Fort de mon expertise, je propose un regard systémique sur le développement de l'enfant et les problématiques concernant les élèves suspectés d'avoir un trouble pédopsychiatrique. Cette perspective est présentée de manière complémentaire à celles proposées par les milieux cliniques (pédopsychiatrie et neuropsychologie) nord-américains, tout en utilisant l'expérience pratique développée dans les pays européens. Elle se base également sur une dynamique responsabilisante de chaque partie prenante, quel que soit la difficulté rencontrée...

Depuis 1998, je suis régulièrement appelé à commenter l'actualité sociale et médicale au Québec, mais aussi dans le reste du Canada et en Europe. Si au départ, c'est l'implication sociopolitique qui induisait ces interventions médiatiques, il est clair depuis 2004 que celles-ci reflètent désormais l'expertise développée quant à l'usage des médicaments psychotropes, à la santé globale et au développement affectif des enfants. Et, depuis 2010, mes livres sont régulièrement cités et font preuve de reportages ou d’entrevues spéciales, preuve en est qu'ils répondent à un besoin criant. D'ailleurs, je me suis vu récemment décerné à deux reprises des prix "personnalité" par des journalistes.
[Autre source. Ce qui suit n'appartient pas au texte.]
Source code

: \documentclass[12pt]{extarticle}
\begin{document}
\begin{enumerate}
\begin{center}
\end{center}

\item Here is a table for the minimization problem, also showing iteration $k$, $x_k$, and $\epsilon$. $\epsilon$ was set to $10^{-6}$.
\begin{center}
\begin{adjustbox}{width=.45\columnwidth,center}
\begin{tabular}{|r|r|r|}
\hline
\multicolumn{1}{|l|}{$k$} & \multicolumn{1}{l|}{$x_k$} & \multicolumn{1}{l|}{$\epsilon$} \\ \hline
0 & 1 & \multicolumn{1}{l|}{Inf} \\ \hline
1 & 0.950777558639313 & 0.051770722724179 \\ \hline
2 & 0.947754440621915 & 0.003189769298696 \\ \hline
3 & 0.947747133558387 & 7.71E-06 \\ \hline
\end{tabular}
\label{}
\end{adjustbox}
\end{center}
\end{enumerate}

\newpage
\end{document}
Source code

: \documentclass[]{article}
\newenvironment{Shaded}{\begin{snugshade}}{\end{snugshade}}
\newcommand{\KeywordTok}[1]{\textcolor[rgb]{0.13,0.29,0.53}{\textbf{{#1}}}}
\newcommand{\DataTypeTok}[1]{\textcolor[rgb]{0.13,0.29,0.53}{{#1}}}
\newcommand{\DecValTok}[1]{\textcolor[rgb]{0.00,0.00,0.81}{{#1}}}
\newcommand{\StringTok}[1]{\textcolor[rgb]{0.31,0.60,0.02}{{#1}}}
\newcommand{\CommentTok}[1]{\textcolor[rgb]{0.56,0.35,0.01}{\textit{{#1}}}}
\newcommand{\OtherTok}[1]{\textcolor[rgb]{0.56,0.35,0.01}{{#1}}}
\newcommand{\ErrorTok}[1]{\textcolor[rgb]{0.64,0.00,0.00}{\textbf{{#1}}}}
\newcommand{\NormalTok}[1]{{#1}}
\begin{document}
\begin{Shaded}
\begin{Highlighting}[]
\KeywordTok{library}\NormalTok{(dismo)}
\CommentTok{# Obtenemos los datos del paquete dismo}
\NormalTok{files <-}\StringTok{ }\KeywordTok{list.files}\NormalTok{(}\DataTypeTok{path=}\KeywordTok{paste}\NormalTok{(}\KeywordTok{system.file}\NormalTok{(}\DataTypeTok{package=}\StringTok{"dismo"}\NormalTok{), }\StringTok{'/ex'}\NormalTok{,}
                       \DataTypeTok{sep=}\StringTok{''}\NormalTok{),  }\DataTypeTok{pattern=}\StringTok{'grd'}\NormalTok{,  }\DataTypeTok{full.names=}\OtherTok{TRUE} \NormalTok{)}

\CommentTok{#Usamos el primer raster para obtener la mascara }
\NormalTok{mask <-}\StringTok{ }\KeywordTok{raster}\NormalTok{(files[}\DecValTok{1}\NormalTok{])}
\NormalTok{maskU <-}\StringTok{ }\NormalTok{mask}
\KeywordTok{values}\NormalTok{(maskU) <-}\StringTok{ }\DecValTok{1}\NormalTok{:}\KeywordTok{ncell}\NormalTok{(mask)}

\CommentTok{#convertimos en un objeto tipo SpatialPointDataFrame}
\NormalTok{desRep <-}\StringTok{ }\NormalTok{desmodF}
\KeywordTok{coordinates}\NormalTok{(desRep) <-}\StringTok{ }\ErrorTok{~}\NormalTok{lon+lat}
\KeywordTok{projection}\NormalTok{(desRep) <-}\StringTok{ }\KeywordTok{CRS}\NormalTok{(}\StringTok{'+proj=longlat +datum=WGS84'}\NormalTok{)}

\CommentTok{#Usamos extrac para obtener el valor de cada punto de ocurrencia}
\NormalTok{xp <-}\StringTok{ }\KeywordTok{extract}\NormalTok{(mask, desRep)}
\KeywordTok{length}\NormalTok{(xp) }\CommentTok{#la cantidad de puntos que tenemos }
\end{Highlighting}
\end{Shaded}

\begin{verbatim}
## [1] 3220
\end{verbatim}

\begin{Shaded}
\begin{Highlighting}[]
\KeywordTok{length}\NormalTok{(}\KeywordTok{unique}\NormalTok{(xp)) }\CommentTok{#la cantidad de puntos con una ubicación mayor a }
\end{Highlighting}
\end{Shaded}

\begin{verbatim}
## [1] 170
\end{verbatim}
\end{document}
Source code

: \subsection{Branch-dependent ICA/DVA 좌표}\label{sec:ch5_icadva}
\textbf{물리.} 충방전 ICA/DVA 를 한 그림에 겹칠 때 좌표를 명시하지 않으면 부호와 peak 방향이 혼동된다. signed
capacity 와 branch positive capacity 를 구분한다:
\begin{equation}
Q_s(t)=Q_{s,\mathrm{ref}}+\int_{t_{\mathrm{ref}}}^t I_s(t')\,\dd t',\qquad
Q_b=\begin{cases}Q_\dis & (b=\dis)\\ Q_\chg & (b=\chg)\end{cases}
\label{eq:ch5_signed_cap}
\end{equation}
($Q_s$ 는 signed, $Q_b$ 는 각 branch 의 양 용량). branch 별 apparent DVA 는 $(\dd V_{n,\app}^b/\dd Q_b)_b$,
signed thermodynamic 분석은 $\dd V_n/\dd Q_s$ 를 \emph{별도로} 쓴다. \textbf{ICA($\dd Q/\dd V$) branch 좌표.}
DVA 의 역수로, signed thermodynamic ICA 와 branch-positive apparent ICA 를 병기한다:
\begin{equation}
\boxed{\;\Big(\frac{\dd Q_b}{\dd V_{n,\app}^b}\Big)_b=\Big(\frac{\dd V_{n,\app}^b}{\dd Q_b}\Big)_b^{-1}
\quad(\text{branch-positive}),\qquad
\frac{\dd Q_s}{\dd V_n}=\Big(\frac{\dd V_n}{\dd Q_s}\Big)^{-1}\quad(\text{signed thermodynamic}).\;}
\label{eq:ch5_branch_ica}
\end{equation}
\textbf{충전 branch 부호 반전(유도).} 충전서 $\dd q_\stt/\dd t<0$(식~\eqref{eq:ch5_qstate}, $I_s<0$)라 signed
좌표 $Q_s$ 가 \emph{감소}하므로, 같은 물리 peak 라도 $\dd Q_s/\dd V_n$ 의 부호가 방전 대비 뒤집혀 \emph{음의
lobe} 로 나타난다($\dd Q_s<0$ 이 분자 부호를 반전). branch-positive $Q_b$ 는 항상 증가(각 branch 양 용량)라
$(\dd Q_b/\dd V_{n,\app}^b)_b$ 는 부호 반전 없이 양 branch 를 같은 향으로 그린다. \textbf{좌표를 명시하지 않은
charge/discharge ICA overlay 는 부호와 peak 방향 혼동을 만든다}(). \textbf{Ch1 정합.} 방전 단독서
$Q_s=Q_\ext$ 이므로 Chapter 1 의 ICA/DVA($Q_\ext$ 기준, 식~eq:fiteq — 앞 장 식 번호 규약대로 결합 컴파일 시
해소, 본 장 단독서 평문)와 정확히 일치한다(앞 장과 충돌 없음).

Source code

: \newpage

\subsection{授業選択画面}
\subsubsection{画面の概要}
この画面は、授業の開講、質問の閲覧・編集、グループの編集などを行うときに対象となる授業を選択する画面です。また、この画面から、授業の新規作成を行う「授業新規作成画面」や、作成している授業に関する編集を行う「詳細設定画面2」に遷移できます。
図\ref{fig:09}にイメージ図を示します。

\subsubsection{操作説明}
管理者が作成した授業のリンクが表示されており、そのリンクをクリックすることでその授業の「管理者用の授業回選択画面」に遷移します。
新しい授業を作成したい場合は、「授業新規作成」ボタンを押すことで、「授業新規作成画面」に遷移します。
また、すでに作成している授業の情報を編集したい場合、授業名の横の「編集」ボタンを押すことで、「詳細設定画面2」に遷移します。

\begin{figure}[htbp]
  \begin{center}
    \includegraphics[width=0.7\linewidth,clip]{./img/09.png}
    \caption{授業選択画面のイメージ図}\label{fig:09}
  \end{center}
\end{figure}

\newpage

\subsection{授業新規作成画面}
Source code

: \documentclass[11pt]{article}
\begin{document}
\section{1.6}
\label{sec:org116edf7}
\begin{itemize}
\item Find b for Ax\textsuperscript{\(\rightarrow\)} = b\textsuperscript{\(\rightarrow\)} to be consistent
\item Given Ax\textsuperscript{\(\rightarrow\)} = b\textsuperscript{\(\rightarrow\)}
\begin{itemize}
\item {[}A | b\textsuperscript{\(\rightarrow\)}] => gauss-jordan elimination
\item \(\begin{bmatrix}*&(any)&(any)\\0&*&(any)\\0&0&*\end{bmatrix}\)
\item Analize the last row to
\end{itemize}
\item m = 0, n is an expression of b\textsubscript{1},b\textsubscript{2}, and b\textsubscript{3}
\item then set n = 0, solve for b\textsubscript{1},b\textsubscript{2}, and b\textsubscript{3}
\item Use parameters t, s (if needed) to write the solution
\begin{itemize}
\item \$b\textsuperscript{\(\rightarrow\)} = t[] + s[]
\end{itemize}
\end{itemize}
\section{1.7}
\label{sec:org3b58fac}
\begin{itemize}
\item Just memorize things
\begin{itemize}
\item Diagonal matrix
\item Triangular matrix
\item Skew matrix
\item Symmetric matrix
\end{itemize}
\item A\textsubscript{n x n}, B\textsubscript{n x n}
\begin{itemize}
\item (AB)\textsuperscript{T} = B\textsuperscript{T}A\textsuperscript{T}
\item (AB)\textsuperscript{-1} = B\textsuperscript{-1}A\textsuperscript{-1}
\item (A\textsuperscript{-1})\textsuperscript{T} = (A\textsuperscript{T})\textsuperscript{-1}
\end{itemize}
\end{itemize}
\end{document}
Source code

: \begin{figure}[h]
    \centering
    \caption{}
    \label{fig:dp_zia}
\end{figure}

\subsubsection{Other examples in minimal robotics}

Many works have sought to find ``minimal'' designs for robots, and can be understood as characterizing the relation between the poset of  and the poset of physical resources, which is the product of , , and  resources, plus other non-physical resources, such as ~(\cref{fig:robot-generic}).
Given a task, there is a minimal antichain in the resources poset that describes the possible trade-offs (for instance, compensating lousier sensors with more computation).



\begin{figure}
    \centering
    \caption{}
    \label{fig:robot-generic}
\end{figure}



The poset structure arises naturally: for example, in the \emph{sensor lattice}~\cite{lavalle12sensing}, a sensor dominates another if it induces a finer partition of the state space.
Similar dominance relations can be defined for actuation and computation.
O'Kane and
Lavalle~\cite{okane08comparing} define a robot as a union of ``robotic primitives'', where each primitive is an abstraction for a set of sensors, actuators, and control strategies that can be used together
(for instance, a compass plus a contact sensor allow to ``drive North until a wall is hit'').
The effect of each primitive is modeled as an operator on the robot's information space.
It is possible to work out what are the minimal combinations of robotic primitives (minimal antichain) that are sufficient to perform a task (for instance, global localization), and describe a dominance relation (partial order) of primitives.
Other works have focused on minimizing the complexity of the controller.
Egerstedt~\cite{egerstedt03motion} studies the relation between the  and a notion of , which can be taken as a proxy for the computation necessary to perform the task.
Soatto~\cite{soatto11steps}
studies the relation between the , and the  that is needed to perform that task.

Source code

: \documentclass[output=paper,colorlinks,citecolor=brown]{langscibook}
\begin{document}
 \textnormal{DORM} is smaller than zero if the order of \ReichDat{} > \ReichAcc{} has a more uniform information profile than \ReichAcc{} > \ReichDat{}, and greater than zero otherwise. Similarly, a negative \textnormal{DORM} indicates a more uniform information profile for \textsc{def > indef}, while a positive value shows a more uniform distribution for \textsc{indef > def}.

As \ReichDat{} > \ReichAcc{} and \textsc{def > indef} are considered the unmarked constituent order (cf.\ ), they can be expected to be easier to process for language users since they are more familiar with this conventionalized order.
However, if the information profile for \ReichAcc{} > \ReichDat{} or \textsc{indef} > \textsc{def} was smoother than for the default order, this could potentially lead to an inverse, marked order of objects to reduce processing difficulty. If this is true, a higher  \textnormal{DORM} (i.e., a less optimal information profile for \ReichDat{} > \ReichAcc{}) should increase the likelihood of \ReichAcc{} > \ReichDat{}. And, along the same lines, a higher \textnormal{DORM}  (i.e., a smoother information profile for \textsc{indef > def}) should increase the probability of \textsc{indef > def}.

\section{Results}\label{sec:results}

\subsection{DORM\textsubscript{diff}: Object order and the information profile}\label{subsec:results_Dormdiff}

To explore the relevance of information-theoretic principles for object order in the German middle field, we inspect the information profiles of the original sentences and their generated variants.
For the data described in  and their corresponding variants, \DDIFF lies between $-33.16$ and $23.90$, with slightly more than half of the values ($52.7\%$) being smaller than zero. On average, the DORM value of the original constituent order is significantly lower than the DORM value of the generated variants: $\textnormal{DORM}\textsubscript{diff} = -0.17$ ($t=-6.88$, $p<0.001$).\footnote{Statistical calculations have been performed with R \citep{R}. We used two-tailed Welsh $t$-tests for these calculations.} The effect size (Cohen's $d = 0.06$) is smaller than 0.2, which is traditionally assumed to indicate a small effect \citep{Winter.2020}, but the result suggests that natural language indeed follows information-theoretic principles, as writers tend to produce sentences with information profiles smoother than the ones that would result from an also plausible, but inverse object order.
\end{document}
Producteur et co-animateur de l’émission de télévision "Oui à la vie!" avec Louise DesChâtelets sur TVCogeco, c’est une autre manière d’offrir des pistes contribuant à développer une meilleure compréhension de la santé et des processus de guérison quand la maladie vient perturber la qualité de vie des personnes. C'est aussi une expérience pleine de bonheur puisque nous rencontrons des gens fantastiques, certains connus, d'autres pas encore, qui essaient à leur manière de construire un monde meilleur. Malgré le prix de la meilleure émission ou série d'émissions d'intérêts social décerné lors du 1er gala de TVCogeco pour la seconde saison, la série s'est arrêtée, mais le projet - sous une nouvelle forme qui reste à définir - reste d'actualité.